Литературная Газета, 6589 (№ 10/2017) | страница 28



Я помню первый год от сотворенья мира.

Царапинами пуль помечена стена.

«Вороне где-то Бог послал кусочек сыра...» –

учительница нам читает у окна.

Нам трудно постигать абстрактную науку.

И непривычен хлеб. И непонятен мир.

И Витька, мой сосед, приподнимает руку

и задаёт вопрос: «А что такое сыр?..»

То было так давно, что сказка современней,

сквозь годы протекло, растаяло в судьбе.

Но бабушка и внук однажды в день осенний

вошли за мной в трамвай, бегущий по Москве.

Бульварами идти им показалось сыро.

Ребёночек шалил. И бабушка, шутя,

«Вороне где-то Бог послал кусочек сыра...» –

прочла, чтобы развлечь игривое дитя.

Я опустил глаза, и память, будто внове,

пересекла крылом родительский порог...

А мальчик, перебив её на полуслове,

потребовал: «Скажи, а что такое Бог?»

Какая сила в этой вещи! Какие точность и благородство! А оно всегда скромно.

Я тогда сказал ему: «Ничего себе! Просто школа Иннокентия Анненского». Он с улыбкой ответил: «Конечно». С той поры я воспринимал и воспринимаю всё то, что сделал Юрий Беличенко, как явление чрезвычайное для нашей поэзии. Без каких-либо скидок. Чуть позднее он прислал мне свои книги, в том числе последний стихотворный сборник «Арба» и повествование о Лермонтове. Несколько раз мы говорили по телефону, собирались встретиться. И вдруг – известие о смерти. Смерти мгновенной. Вспомнилось, как спросил его о планах, и он ответил, что будет продолжать служить в «Красной звезде» до самого своего конца. Так всё оно и произошло. И вот за несколько месяцев нашего знакомства я читал и читал сочинения этого необыкновенного художника. И сразу в голову лез совершенно риторический никчёмный вопрос: почему мы знаем чёрт знает что, читаем чёрт знает что, а нечто высокое или подлинное проходит мимо? Это чувство вызвано не только неожиданностью ухода человека отменного дарования, вкуса, поражающей тонкости. Чем больше я читал Юрия Беличенко, тем отчётливее осознавал его значимость и особость.

Так получилось, что «договорить» с ним не пришлось. Помню, как на гражданской панихиде в редакции «Красной звезды» седой генерал в прощальном слове сказал вещие слова о солдате и поэте: «Мы прощаемся с русским офицером советской выучки». Лучше и точнее не скажешь. Ведь именно «воины» занимают такое место в русской литературе: от Державина и Батюшкова, Баратынского и Лермонтова до Льва Толстого и Достоевского, до Фета и Случевского, Куприна и Гумилёва.
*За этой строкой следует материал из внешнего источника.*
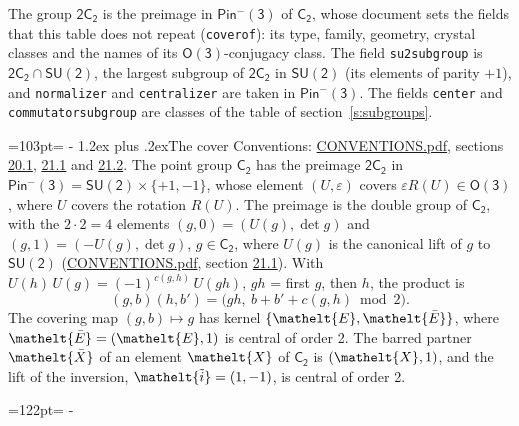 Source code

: \documentclass[10pt,a4paper]{article}
\makeatletter
\renewcommand\section{\@startsection{section}{1}{\z@}{-3ex plus -1ex minus -.2ex}%
  {1.2ex plus .2ex}{\normalfont\large\sffamily\bfseries\color{parttitle}}}
\newcommand{\needspace}[1]{\par\penalty-100\begingroup\dimen0=#1\relax\dimen2=\pagegoal
  \advance\dimen2-\pagetotal\ifdim\dimen0>\dimen2\relax\ifdim\dimen2>0pt\vfil\break\fi\fi
  \endgroup}
\numberwithin{equation}{section}
\newcommand{\eltfont}[1]{{\let\sigma\eltsigma\mathelt{#1}}}
\newcommand{\grp}[1]{\mathsf{#1}}
\newcommand{\elt}[1]{\eltfont{#1}}
\newcommand{\dirprod}{\times}
\newcommand{\barred}[1]{\bar{#1}}
\newcommand{\lift}[1]{\tilde{#1}}
\makeatother
\begin{document}
\leavevmode\label{n:element.inversion}\label{n:group.preimage}The group $\grp{2C_{2}}$ is the preimage in $\grp{Pin^{-}(3)}$ of \href{../../../rotation/data/pdf/C2.pdf}{$\grp{C_{2}}$}, whose document sets the fields that this table does not repeat (\texttt{coverof}): its type, family, geometry, crystal classes and the names of its \href{../../../rotation/data/pdf/O3.pdf}{$\grp{O(3)}$}-conjugacy class. The field \texttt{su2subgroup} is $\grp{2C_{2}} \cap \grp{SU(2)}$, the largest subgroup of $\grp{2C_{2}}$ in $\grp{SU(2)}$ (its elements of parity $+1$), and \texttt{normalizer} and \texttt{centralizer} are taken in $\grp{Pin^{-}(3)}$. The fields \texttt{center} and \texttt{commutatorsubgroup} are classes of the table of section~\ref{s:subgroups}.
\needspace{103pt}
\section{The cover}\label{s:cover}
Conventions: \href{../../CONVENTIONS.pdf}{CONVENTIONS.pdf}, sections \href{../../CONVENTIONS.pdf\#conv.20.1}{20.1}, \href{../../CONVENTIONS.pdf\#conv.21.1}{21.1} and \href{../../CONVENTIONS.pdf\#conv.21.2}{21.2}.
\leavevmode\label{n:group.pin.minus}\label{n:group.su2}\label{n:local.pin.sign}\label{n:matrix.covered}\label{n:matrix.lift.su2}\label{n:index.bar}The point group $\grp{C_{2}}$ has the preimage $\grp{2C_{2}}$ in $\grp{Pin^{-}(3)} = \grp{SU(2)} \dirprod \{+1, -1\}$, whose element $(U, \varepsilon)$ covers $\varepsilon R(U) \in \grp{O(3)}$, where $U$ covers the rotation $R(U)$. The preimage is the double group of $\grp{C_{2}}$, with the $2 \cdot 2 = 4$ elements $(g, 0) = (U(g), \det g)$ and $(g, 1) = (-U(g), \det g)$, $g \in \grp{C_{2}}$, where $U(g)$ is the canonical lift of $g$ to $\grp{SU(2)}$ (\href{../../CONVENTIONS.pdf}{CONVENTIONS.pdf}, section \href{../../CONVENTIONS.pdf\#conv.21.1}{21.1}). \label{n:function.cocycle}With $U(h)\,U(g) = (-1)^{c(g,h)}\,U(gh)$, $gh$ = first $g$, then $h$, the product is
\begin{equation}\label{e:product}(g, b)(h, b') = \bigl(gh,\ b + b' + c(g, h) \bmod 2\bigr).\end{equation}
\leavevmode\label{n:mark.bar}The covering map $(g, b) \mapsto g$ has kernel $\{\elt{E}, \elt{\barred{E}}\}$, where $\elt{\barred{E}} = (\elt{E}, 1)$ is central of order 2. \label{n:element.named}\label{n:mark.lift}The barred partner $\elt{\barred{X}}$ of an element $\elt{X}$ of $\grp{C_{2}}$ is $(\elt{X}, 1)$, and the lift of the inversion, $\elt{\lift{i}} = (1, -1)$, is central of order 2.
\needspace{122pt}
\end{document}
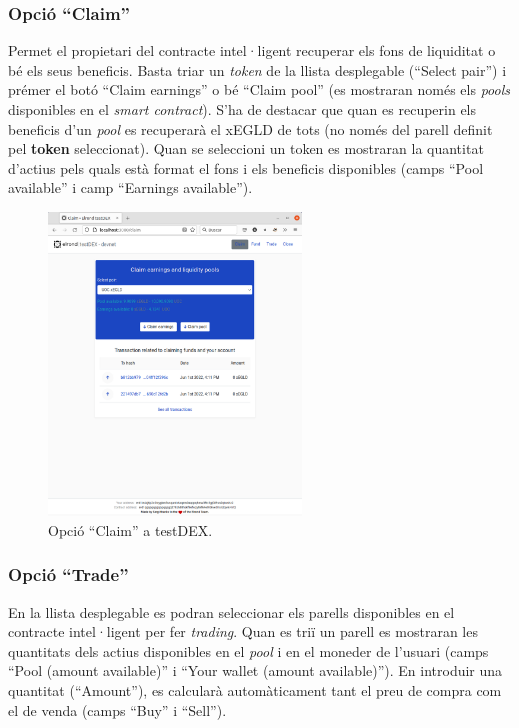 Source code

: \documentclass[11pt,a4paper]{article}
\begin{document}
\subsubsection{Opció ``Claim''}
Permet el propietari del contracte intel·ligent recuperar els fons de liquiditat o bé els seus beneficis. Basta triar un \textit{token} de la llista desplegable (``Select pair'') i prémer el botó ``Claim earnings'' o bé ``Claim pool'' (es mostraran només els \textit{pools} disponibles en el \textit{smart contract}). S'ha de destacar que quan es recuperin els beneficis d'un \textit{pool} es recuperarà el xEGLD de tots (no només del parell definit pel \textbf{token} seleccionat). Quan se seleccioni un token es mostraran la quantitat d'actius pels quals està format el fons i els beneficis disponibles (camps ``Pool available'' i camp ``Earnings available'').

\begin{figure}[h]
\includegraphics[width=0.6\textwidth]{manualclaim.png}
\centering
\caption{Opció ``Claim'' a testDEX.}\label{fig:manualclaim}
\end{figure} 

\subsubsection{Opció ``Trade''}
En la llista desplegable es podran seleccionar els parells disponibles en el contracte intel·ligent per fer \textit{trading}. Quan es triï un parell es mostraran les quantitats dels actius disponibles en el \textit{pool} i en el moneder de l'usuari (camps ``Pool (amount available)'' i ``Your wallet (amount available)''). En introduir una quantitat (``Amount''), es calcularà automàticament tant el preu de compra com el de venda (camps ``Buy'' i ``Sell'').
\end{document}
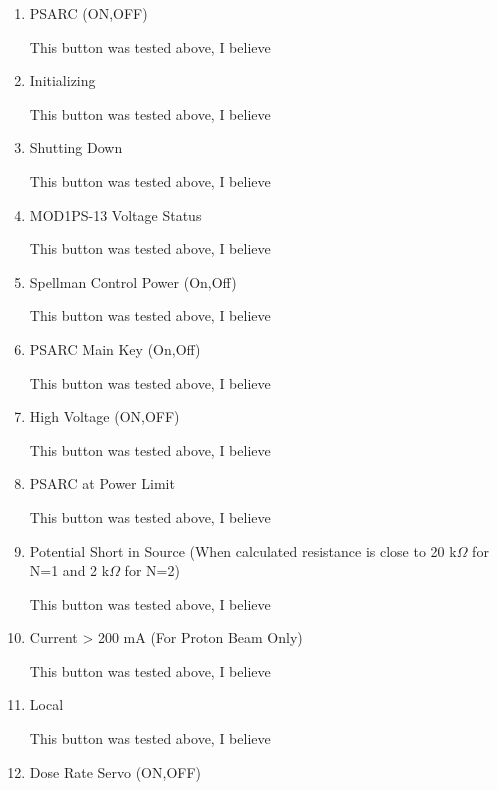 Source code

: \documentclass[11pt]{book}		%
\begin{document}
\begin{enumerate}
 \item PSARC (ON,OFF)

\color{red}
This button was tested above, I believe
\color{black}

 \item Initializing

\color{red}
This button was tested above, I believe
\color{black}

 \item Shutting Down

\color{red}
This button was tested above, I believe
\color{black}

 \item MOD1PS-13 Voltage Status

\color{red}
This button was tested above, I believe
\color{black}

 \item Spellman Control Power (On,Off)

\color{red}
This button was tested above, I believe
\color{black}

 \item PSARC Main Key (On,Off)

\color{red}
This button was tested above, I believe
\color{black}

 \item High Voltage (ON,OFF)

\color{red}
This button was tested above, I believe
\color{black}

 \item PSARC at Power Limit

\color{red}
This button was tested above, I believe
\color{black}

 \item Potential Short in Source (When calculated resistance is close to 20 k$\Omega$ for N=1 and 2 k$\Omega$ for N=2)

\color{red}
This button was tested above, I believe
\color{black}

 \item Current > 200 mA (For Proton Beam Only)

\color{red}
This button was tested above, I believe
\color{black}

 \item Local

\color{red}
This button was tested above, I believe
\color{black}

 \item Dose Rate Servo (ON,OFF)


\end{enumerate}
\end{document}
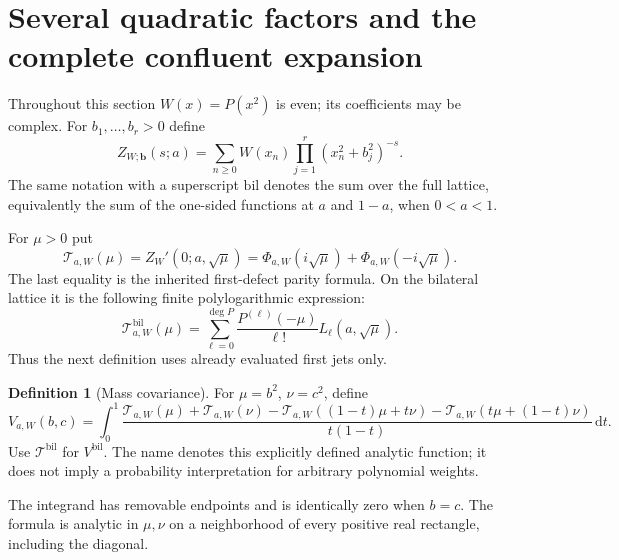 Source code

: \documentclass[11pt]{article}
\numberwithin{equation}{section}
\theoremstyle{definition}\newtheorem{definition}[theorem]{Definition}
\theoremstyle{remark}\newtheorem{remark}[theorem]{Remark}
\newcommand{\dd}{\,\mathrm d}
\begin{document}
\section{Several quadratic factors and the complete confluent expansion}
\label{hsd:sec:masses}
Throughout this section $W(x)=P(x^2)$ is even; its coefficients may be
complex. For $b_1,\ldots,b_r>0$ define
\begin{equation}\label{hsd:eq:manyZ}
 Z_{W;\mathbf b}(s;a)=\sum_{n\ge0}W(x_n)
                  \prod_{j=1}^r(x_n^2+b_j^2)^{-s}.
\end{equation}
The same notation with a superscript $\mathrm{bil}$ denotes the sum over
the full lattice, equivalently the sum of the one-sided functions at
$a$ and $1-a$, when $0<a<1$.

For $\mu>0$ put
\begin{equation}\label{hsd:eq:Tmu}
 \mathcal T_{a,W}(\mu)=Z_W'(0;a,\sqrt\mu)
        =\Phi_{a,W}(i\sqrt\mu)+\Phi_{a,W}(-i\sqrt\mu).
\end{equation}
The last equality is the inherited first-defect parity formula.
On the bilateral lattice it is the following finite polylogarithmic
expression:
\begin{equation}\label{hsd:eq:Tbil}
 \mathcal T_{a,W}^{\mathrm{bil}}(\mu)
       =\sum_{\ell=0}^{\deg P}\frac{P^{(\ell)}(-\mu)}{\ell!}
                                  L_\ell(a,\sqrt\mu).
\end{equation}
Thus the next definition uses already evaluated first jets only.

\begin{definition}[Mass covariance]\label{hsd:def:V}
For $\mu=b^2$, $\nu=c^2$, define
\begin{equation}\label{hsd:eq:Vmass}
 V_{a,W}(b,c)=\int_0^1
 \frac{\mathcal T_{a,W}(\mu)+\mathcal T_{a,W}(\nu)
 -\mathcal T_{a,W}((1-t)\mu+t\nu)
 -\mathcal T_{a,W}(t\mu+(1-t)\nu)}{t(1-t)}\dd t.
\end{equation}
Use $\mathcal T^{\mathrm{bil}}$ for $V^{\mathrm{bil}}$.
The name denotes this explicitly defined analytic function; it does not
imply a probability interpretation for arbitrary polynomial weights.
\end{definition}

The integrand has removable endpoints and is identically zero when
$b=c$. The formula is analytic in $\mu,\nu$ on a neighborhood of every
positive real rectangle, including the diagonal.
\end{document}
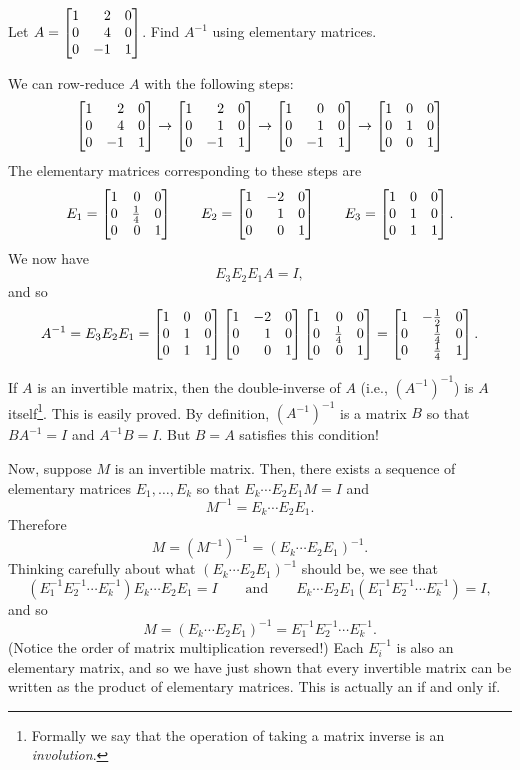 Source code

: \begin{example}
	Let $A=\mat{1&2&0\\0&4&0\\0&-1&1}$. Find $A^{-1}$ using elementary matrices.

	We can row-reduce $A$ with the following steps:
	\[
	    \mat{1&2&0\\0&4&0\\0&-1&1}\to \mat{1&2&0\\0&1&0\\0&-1&1}\to \mat{1&0&0\\0&1&0\\0&-1&1}\to \mat{1&0&0\\0&1&0\\0&0&1} 
	\]
	The elementary matrices corresponding to these steps are
	\[
	    E_1=\mat{1&0&0\\0&\frac{1}{4}&0\\0&0&1} \qquad E_2=\mat{1&-2&0\\0&1&0\\0&0&1}\qquad E_3=\mat{1&0&0\\0&1&0\\0&1&1}.
	\]
	We now have 
	\[
	    E_3 E_2 E_1 A = I,
	\]
	and so
	\[
	    A^{-1}=E_3 E_2 E_1 = \mat{1&0&0\\0&1&0\\0&1&1}\mat{1&-2&0\\0&1&0\\0&0&1}\mat{1&0&0\\0&\frac{1}{4}&0\\0&0&1} = \mat{1&-\frac{1}{2}&0\\ 0&\frac{1}{4}&0\\ 0&\frac{1}{4}&1}.
	\]
\end{example}


If $A$ is an invertible matrix, then the double-inverse of $A$ (i.e., $(A^{-1})^{-1}$) is $A$ itself\footnote{ Formally
we say that the operation of taking a matrix inverse is an \emph{involution}.}. This is easily proved. By definition, $(A^{-1})^{-1}$
is a matrix $B$ so that $BA^{-1}=I$ and $A^{-1}B=I$. But $B=A$ satisfies this condition! 

Now, suppose $M$ is an invertible matrix. Then, there exists a sequence of elementary matrices $E_1,\ldots, E_k$ so that
$E_k\cdots E_2E_1M=I$ and 
\[
	M^{-1}=E_k\cdots E_2E_1.
\]
Therefore 
\[
	M=(M^{-1})^{-1} = (E_k\cdots E_2E_1)^{-1}.
\]
Thinking carefully about what $(E_k\cdots E_2E_1)^{-1}$ should be, we see that 
\[
	(E_1^{-1}E_2^{-1}\cdots E_k^{-1})E_k\cdots E_2E_1=I\qquad\text{and}\qquad E_k\cdots E_2E_1(E_1^{-1}E_2^{-1}\cdots E_k^{-1})=I,
\]
and so
\[
	M=(E_k\cdots E_2E_1)^{-1}=E_1^{-1}E_2^{-1}\cdots E_k^{-1}.
\]
(Notice the order of matrix multiplication reversed!)
Each $E_i^{-1}$ is also an elementary matrix, and so we have just shown that every invertible matrix can
be written as the product of elementary matrices. This is actually an if and only if.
Поэзия Юрия Беличенко по большей части внешне и содержательно не связана с армейской службой. Это лирика самоотречения, постижения времени и времён. Даже когда «солдат заслоняет собою человека». Это слова гениального французского поэта, прозаика, драматурга и солдата Альфреда де Виньи. Когда-то он очень точно определил «общую идею» воина, «которая придаёт всем этим собранным воедино суровым людям красоту подлинного величия – идею Самоотречения». В поэзии Беличенко это воплощено в атмосфере и настроениях совершенно неожиданных, образно и стилистически скромных. Его стихи населены людьми и судьбами: «Я помню первый год от сотворенья мира…», «По выходным, когда его просили…», «Дядю Федю жена не любила…», «Кузнец», «Соседка», «Дожди крупяного помола», «На морозный квадрат полигона…», «В соловьиную ночь на Бориса и Глеба…». И на этом многолюдье лежит отблеск благородства, чуткость и , если воспользоваться образом Мандельштама, «шум времени».